**AIM OF THE EXERCISE**.
Give again, word for word, each line below starting at the one that contains "Currently a work in progress." and ending at the one that contains "Built with [Eleventy](https://11ty.dev)".

Dataset records:
_____

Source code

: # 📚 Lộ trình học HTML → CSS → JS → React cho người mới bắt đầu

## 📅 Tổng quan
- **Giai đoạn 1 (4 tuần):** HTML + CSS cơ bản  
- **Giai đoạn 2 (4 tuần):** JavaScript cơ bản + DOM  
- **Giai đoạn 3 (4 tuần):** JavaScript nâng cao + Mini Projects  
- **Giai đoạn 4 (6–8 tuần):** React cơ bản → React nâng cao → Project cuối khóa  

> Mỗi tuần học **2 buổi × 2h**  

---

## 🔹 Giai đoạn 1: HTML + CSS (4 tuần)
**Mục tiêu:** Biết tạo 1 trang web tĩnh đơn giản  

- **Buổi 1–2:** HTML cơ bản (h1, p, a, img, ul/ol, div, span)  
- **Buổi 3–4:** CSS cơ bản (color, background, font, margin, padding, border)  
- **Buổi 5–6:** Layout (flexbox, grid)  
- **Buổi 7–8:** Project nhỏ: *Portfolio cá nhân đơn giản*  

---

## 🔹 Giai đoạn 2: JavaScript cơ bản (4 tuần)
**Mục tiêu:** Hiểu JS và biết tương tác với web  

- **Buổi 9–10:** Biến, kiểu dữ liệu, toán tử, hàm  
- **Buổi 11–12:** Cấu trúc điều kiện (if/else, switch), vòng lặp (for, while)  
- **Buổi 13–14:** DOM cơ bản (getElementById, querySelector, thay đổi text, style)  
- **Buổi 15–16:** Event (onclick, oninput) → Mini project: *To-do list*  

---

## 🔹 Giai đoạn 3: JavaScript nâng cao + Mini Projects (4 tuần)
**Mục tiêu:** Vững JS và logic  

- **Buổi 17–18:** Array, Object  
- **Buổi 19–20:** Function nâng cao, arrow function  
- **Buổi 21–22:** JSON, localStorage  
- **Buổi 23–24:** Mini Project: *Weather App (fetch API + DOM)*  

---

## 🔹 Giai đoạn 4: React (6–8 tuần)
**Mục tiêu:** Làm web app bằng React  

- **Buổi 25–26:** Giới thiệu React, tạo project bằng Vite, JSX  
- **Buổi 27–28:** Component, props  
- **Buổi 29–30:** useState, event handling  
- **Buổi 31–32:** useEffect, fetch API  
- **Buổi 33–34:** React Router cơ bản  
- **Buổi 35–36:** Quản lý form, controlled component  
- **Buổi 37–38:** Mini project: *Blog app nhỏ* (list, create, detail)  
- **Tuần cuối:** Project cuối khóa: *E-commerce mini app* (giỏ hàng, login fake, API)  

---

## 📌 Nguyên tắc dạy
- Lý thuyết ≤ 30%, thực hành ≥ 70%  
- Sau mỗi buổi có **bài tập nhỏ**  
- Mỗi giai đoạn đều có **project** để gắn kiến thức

_____

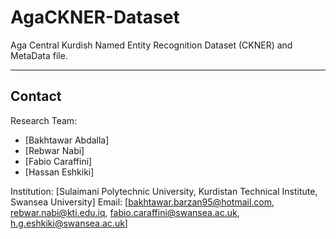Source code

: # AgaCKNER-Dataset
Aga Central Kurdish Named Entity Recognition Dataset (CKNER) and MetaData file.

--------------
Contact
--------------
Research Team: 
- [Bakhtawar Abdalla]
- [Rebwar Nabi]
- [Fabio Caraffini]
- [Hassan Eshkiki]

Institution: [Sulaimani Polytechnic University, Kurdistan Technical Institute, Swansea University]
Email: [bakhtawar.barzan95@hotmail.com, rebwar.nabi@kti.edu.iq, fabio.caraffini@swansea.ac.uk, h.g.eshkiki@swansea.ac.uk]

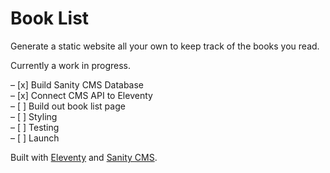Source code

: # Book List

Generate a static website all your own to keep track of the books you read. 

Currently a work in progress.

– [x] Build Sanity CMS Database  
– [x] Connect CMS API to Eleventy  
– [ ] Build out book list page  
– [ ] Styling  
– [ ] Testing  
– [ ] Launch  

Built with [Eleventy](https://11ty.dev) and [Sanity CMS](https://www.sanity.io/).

_____

**SOLVED PROBLEM**.
Currently a work in progress.

– [x] Build Sanity CMS Database  
– [x] Connect CMS API to Eleventy  
– [ ] Build out book list page  
– [ ] Styling  
– [ ] Testing  
– [ ] Launch  

Built with [Eleventy](https://11ty.dev) and [Sanity CMS](https://www.sanity.io/).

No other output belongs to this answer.